On this point, the ad breached CAP Code clause 5.1 (Decency) but did not breach 8.1 (Matters of opinion).
We understood that the complainants were concerned because the ad called for an outdoor meeting to be held in protest of the act of sodomy and to voice disapproval of the Belfast Gay Pride parade on the same day as the parade was arranged; they believed this action could be read as an attempt to spread hatred and incite violence against supporters and members of the Pride movement and LBGT community.
While we appreciated the complainants' concern, we considered that the ad did not in itself incorporate language likely to incite a violent emotional response.

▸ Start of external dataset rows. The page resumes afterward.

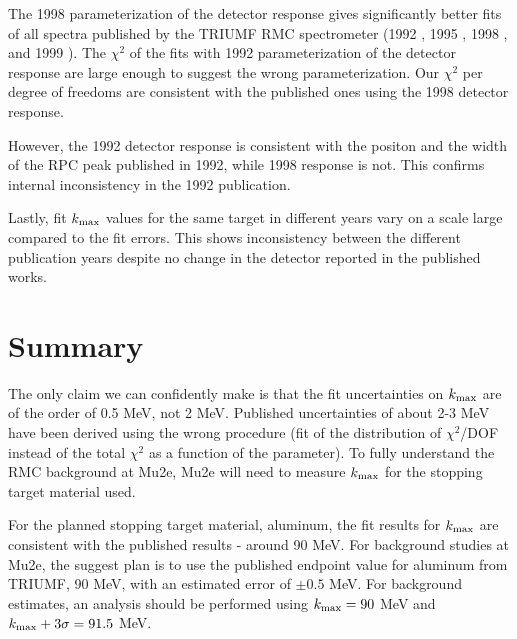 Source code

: \documentclass[12pt]{article}
\newcommand {\kmax}         {\mbox{$k_{\rm max}$}}
\begin{document}
The 1998 parameterization of the detector response gives significantly better
fits of all spectra published by the TRIUMF RMC spectrometer (1992 \cite{RMC_1992_PhysRevC.46.1094},
1995 \cite{RMC_1995_Bergbusch_MS_thesis}, 1998 \cite{RMC_1998_PhysRevC.58.1767}, and 
1999 \cite{RMC_1999_PhysRevC.59.2853}).
The $\chi^2$ of the fits with 1992 parameterization of the detector response are large enough
to suggest the wrong parameterization. Our $\chi^2$ per degree of freedoms are consistent with
the published ones using the 1998 detector response.

However, the 1992 detector response is consistent with the positon and the width of the 
RPC peak published in 1992, while 1998 response is not. 
This confirms internal inconsistency in the 1992 publication.

Lastly, fit $\kmax$ values for the same target in different years vary on a scale large compared
to the fit errors. This shows inconsistency between the different publication years despite
no change in the detector reported in the published works.

\section{ Summary }

The only claim we can confidently make is that the fit uncertainties on $\kmax$ are
of the order of 0.5 MeV, not 2 MeV. Published uncertainties of about 2-3 MeV
have been derived using the wrong procedure (fit of the distribution of $\chi^2$/DOF
instead of the total $\chi^2$ as a function of the parameter). To fully understand the RMC background at Mu2e,
Mu2e will need to measure $\kmax$ for the stopping target material used.


For the planned stopping target material, aluminum, the fit results for $\kmax$ are consistent with 
the published results - around 90 MeV. For background studies at Mu2e, the suggest plan is to use
the published endpoint value for aluminum from TRIUMF, 90 MeV, with an estimated error of 
$\pm 0.5$ MeV. For background estimates, an analysis should be performed using
$\kmax = 90$ MeV and $\kmax + 3\sigma = 91.5$ MeV.





% 
% 



\appendix



\end{document}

We considered that it would be clear to readers that it represented the views of a specific group, which were not universally held, and would be deemed extreme by some. We acknowledged, therefore, that the ad conveyed an opinion that was controversial for some readers but concluded that it was unlikely to provoke hatred or violence against the LGBT community.
On this point, we investigated the ad under CAP Code clauses 8.1 (Matters of opinion) and 11.1 (Violence and anti-social behaviour) but did not find it in breach.
The ad should not appear again in its current form. We told SFPC to take more care in future to avoid causing offence and advised them to seek a view from the CAP Copy Advice team before publishing future marketing material.